Byline: Fareed Zakaria (Write the author at email@example.com.)
If you want to know which way the breeze is blowing in Asia, check out a bookstore in Hanoi. The two I went to while visiting there last week were stocked with the usual stuff--the writings of Ho Chi Minh and General Giap--and many signs of the new Vietnam, which meant books on business and management plus a seemingly legal Vietnamese translation of Hillary Clinton's memoirs. Prominently displayed along with all these wares were the collected speeches of Chinese leaders Deng Xiaoping, Jiang Zemin and Hu Jintao.

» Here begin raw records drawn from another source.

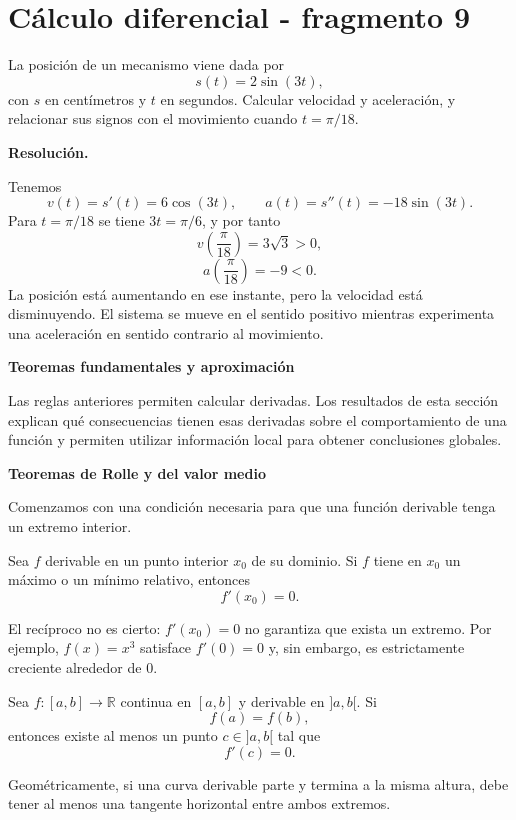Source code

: \section{Cálculo diferencial - fragmento 9}
\begin{solvedexercise}
La posición de un mecanismo viene dada por
\[
s(t)=2\sin(3t),
\]
con $s$ en centímetros y $t$ en segundos. Calcular velocidad y aceleración, y relacionar sus signos con el movimiento cuando $t=\pi/18$.

\textbf{Resolución.}\par\smallskip
Tenemos
\[
v(t)=s'(t)=6\cos(3t),
\qquad
a(t)=s''(t)=-18\sin(3t).
\]
Para $t=\pi/18$ se tiene $3t=\pi/6$, y por tanto
\[
v\!\left(\frac{\pi}{18}\right)=3\sqrt3>0,
\]
\[
a\!\left(\frac{\pi}{18}\right)=-9<0.
\]
La posición está aumentando en ese instante, pero la velocidad está disminuyendo. El sistema se mueve en el sentido positivo mientras experimenta una aceleración en sentido contrario al movimiento.
\end{solvedexercise}

\textbf{Teoremas fundamentales y aproximación}

Las reglas anteriores permiten calcular derivadas. Los resultados de esta sección explican qué consecuencias tienen esas derivadas sobre el comportamiento de una función y permiten utilizar información local para obtener conclusiones globales.

\textbf{Teoremas de Rolle y del valor medio}

Comenzamos con una condición necesaria para que una función derivable tenga un extremo interior.

\begin{theorem}
Sea $f$ derivable en un punto interior $x_0$ de su dominio. Si $f$ tiene en $x_0$ un máximo o un mínimo relativo, entonces
\[
f'(x_0)=0.
\]
\end{theorem}

El recíproco no es cierto: $f'(x_0)=0$ no garantiza que exista un extremo. Por ejemplo, $f(x)=x^3$ satisface $f'(0)=0$ y, sin embargo, es estrictamente creciente alrededor de $0$.

\begin{theorem}
Sea $f:[a,b]\to\mathbb{R}$ continua en $[a,b]$ y derivable en $]a,b[$. Si
\[
f(a)=f(b),
\]
entonces existe al menos un punto $c\in]a,b[$ tal que
\[
f'(c)=0.
\]
\end{theorem}

Geométricamente, si una curva derivable parte y termina a la misma altura, debe tener al menos una tangente horizontal entre ambos extremos.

The Vietnamese have no particular love for China. One official there, who asked to remain anonymous because of the sensitivity of the relationship, said to me, "We are clear-eyed. China has occupied Vietnam for 1,000 years. It has invaded us 13 times since then. But China is a huge presence, our biggest exporter." And everyone I spoke to in Hanoi agreed that the Chinese were handling them with great dexterity. Before arriving in Vietnam I had been in Tokyo, during Chinese Prime Minister Wen Jiabao's state visit, and I heard a similar refrain from the Japanese. Wen finessed the many points of tension between the two countries and instead accentuated the positive--their booming economic ties.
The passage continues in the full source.